Tout est figé avenue Ibrahim-Ali (15e), du côté des anciens entrepôts Casino à Gèze. Toutes les entrées sont condamnées et même les biffins, dont l’activité est interdite dans le secteur par un arrêté municipal depuis octobre 2024, ont déserté la zone. Pendant plus de trois ans, l’association Amelior, qui accompagne les chiffonniers en France, la Ville et les services de l’État planchaient sur un projet de marché géant dans ces 3 500 m², propriété de la municipalité, à côté des puces. Après plusieurs reports, une ouverture était attendue par les 200 à 300 biffins qui devaient être accueillis pour le printemps dernier.

1 500 biffins à Marseille

Mais en septembre 2024, le projet d’Amelior était abandonné par la municipalité, qui déclarait alors que les financements pour les travaux de mise aux normes et de réaménagement avaient été sous-estimés par l’organisme. Depuis, plus rien, silence radio sur l’avenir de ce site dans ce quartier Euromed qui se renouvelle à vue d’œil. Les responsables d’Amelior, qui revendiquent n’avoir jamais eu « de veto officiel » des élus de la mairie, ont fini par rendre les clefs du bâtiment au mois d’avril, « dépités ».

Plus de 200 à 300 vendeurs auraient pu être accueillis dans ces 3 500 m².Plus de 200 à 300 vendeurs auraient pu être accueillis dans ces 3 500 m². La Provence / Denis THAUST

« On nous a demandé de faire l’impossible avec très peu de budget, personne ne nous tenait au courant de rien, on a dû tout faire nous-même, pour ce résultat. C’est regrettable que cette histoire se finisse comme ça », déplore Samuel Le Cœur, le directeur de cette association d’insertion.

« Il y a besoin d’un encadrement des biffins à Marseille, la répression ne peut pas être la seule solution. On avait prévu un marché avec 300 biffins, mais on en compte 1 500 à Marseille. Ce sont des gens qui veulent travailler et peuvent apporter des choses à Gèze.

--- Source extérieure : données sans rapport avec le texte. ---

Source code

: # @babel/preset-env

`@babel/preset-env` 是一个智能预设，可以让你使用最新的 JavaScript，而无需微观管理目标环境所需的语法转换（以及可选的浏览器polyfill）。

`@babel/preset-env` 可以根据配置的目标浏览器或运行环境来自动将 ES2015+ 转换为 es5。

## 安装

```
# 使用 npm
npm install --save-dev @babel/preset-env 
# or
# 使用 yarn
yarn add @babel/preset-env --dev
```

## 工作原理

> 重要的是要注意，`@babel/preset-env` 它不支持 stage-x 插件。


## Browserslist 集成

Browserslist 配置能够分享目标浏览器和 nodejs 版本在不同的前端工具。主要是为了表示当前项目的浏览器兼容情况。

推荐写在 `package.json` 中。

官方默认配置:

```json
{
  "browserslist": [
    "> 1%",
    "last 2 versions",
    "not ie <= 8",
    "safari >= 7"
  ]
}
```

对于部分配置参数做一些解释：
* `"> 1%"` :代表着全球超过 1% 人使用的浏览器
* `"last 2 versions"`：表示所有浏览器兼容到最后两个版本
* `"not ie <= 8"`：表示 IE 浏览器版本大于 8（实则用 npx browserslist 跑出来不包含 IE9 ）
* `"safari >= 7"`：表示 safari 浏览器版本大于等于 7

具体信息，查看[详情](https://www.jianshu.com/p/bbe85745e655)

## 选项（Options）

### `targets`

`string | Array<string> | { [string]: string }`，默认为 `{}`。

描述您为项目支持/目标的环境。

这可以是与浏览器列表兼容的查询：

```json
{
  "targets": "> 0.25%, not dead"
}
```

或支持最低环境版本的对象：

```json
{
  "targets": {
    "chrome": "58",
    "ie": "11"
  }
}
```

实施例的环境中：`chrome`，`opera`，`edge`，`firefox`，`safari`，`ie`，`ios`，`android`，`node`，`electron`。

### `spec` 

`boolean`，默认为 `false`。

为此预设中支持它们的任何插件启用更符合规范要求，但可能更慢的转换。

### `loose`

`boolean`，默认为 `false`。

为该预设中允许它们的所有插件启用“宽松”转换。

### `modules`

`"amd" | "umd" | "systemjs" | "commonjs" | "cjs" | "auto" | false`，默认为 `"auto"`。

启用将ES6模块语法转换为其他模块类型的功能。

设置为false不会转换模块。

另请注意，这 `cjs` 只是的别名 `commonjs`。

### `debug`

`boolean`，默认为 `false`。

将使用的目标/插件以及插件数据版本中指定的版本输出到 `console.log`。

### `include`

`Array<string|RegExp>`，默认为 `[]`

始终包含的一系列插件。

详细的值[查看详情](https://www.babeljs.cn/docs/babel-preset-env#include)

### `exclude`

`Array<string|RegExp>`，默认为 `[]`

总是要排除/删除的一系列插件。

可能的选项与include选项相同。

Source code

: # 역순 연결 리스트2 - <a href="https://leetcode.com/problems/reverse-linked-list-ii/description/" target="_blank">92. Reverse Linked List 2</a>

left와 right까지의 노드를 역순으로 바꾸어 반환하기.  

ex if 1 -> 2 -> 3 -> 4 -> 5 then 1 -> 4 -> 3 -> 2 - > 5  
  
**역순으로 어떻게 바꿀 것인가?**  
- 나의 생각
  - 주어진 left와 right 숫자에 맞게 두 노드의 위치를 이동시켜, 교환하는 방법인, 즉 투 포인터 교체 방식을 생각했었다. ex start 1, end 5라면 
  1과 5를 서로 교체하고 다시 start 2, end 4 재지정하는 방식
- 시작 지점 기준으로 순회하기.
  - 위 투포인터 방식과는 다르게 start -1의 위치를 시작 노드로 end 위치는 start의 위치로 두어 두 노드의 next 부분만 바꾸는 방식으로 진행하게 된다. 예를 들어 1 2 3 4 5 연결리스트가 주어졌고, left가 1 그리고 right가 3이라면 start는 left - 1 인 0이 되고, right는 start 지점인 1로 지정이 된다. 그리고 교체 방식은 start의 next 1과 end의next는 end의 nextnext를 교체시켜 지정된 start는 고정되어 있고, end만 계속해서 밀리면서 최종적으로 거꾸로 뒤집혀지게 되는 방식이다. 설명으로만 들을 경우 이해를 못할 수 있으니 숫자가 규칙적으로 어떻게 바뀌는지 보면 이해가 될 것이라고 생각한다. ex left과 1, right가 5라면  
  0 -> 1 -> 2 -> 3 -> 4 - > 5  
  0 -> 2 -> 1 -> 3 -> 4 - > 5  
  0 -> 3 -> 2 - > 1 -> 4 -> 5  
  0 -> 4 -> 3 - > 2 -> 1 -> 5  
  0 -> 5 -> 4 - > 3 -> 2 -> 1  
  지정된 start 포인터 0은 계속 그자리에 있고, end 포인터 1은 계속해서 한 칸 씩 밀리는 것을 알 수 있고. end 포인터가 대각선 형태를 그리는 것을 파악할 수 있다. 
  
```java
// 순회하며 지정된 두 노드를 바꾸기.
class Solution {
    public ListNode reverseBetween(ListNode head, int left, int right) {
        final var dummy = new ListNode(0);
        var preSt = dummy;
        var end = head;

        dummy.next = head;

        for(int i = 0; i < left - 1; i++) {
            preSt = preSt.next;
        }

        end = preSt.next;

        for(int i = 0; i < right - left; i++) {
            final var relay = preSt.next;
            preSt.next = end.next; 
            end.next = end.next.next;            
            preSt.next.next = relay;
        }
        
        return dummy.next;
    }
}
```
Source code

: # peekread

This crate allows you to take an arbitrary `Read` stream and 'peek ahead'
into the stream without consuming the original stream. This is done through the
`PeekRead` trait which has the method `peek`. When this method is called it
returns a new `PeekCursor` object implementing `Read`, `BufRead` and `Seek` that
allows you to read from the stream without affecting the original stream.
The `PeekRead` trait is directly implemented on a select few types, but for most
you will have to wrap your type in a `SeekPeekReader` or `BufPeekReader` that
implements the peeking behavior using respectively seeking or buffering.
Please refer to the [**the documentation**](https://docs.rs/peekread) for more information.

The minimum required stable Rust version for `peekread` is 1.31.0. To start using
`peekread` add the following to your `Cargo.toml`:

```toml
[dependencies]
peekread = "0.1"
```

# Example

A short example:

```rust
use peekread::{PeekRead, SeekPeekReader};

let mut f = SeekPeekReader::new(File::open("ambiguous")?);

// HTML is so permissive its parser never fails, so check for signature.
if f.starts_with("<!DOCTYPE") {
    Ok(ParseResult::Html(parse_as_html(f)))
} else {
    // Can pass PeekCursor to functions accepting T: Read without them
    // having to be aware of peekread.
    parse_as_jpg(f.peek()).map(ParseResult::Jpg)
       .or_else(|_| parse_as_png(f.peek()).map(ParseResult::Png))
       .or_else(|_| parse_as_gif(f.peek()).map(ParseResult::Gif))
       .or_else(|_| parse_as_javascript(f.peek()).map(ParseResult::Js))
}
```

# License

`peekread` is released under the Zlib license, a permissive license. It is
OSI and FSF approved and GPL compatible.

C’est dommage de ne pas les inclure dans l’avenir de ce quartier qui bouge », ajoute-t-il.

« La municipalité réfléchit au devenir des entrepôts », se contente de répondre la Ville, qui se dit « prête à des échanges afin d’enrichir sa réflexion ».

« On nous prend pour des voleurs »

Malgré les opérations de la police municipale – quatre rien que dimanche 1er juin au matin – pour contrôler et faire partir les vendeurs à la sauvette à Gèze, les biffins n’ont vraiment pas disparu des trottoirs. « On nous a laissés tomber et on dirait qu’on s’est moqué de nous avec ce marché », s’énerve Aïcha, une vendeuse de rue qui propose des vases, des baskets et quelques fripes au niveau de Cap Pinède.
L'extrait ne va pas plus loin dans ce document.